** Opening Provided records block **

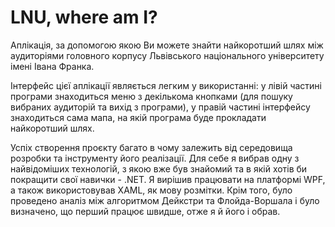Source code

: # LNU, where am I?

Аплікація, за допомогою якою Ви можете знайти найкоротший шлях між аудиторіями головного корпусу Львівського національного університету імені Івана Франка.

Інтерфейс цієї аплікації являється легким у використанні: у лівій частині програми знаходиться меню з декількома кнопками (для пошуку вибраних аудиторій та вихід з програми), у правій частині інтерфейсу знаходиться сама мапа, на якій програма буде прокладати найкоротший шлях.

Успіх створення проєкту багато в чому залежить від середовища розробки та інструменту його реалізації. Для себе я вибрав одну з найвідоміших технологій, з якою вже був знайомий та в якій хотів би покращити свої навички - .NET. Я вирішив працювати на платформі WPF, а також використовував XAML, як мову розмітки. Крім того, було проведено аналіз між алгоритмом Дейкстри та Флойда-Воршала і було визначено, що перший працює швидше, отже я й його і обрав.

** Closing Provided records block **

Return each entry exactly as it appears above, but exclude the pictures.

Source code

: # LNU, where am I?

Аплікація, за допомогою якою Ви можете знайти найкоротший шлях між аудиторіями головного корпусу Львівського національного університету імені Івана Франка.

Інтерфейс цієї аплікації являється легким у використанні: у лівій частині програми знаходиться меню з декількома кнопками (для пошуку вибраних аудиторій та вихід з програми), у правій частині інтерфейсу знаходиться сама мапа, на якій програма буде прокладати найкоротший шлях.

Успіх створення проєкту багато в чому залежить від середовища розробки та інструменту його реалізації. Для себе я вибрав одну з найвідоміших технологій, з якою вже був знайомий та в якій хотів би покращити свої навички - .NET. Я вирішив працювати на платформі WPF, а також використовував XAML, як мову розмітки. Крім того, було проведено аналіз між алгоритмом Дейкстри та Флойда-Воршала і було визначено, що перший працює швидше, отже я й його і обрав.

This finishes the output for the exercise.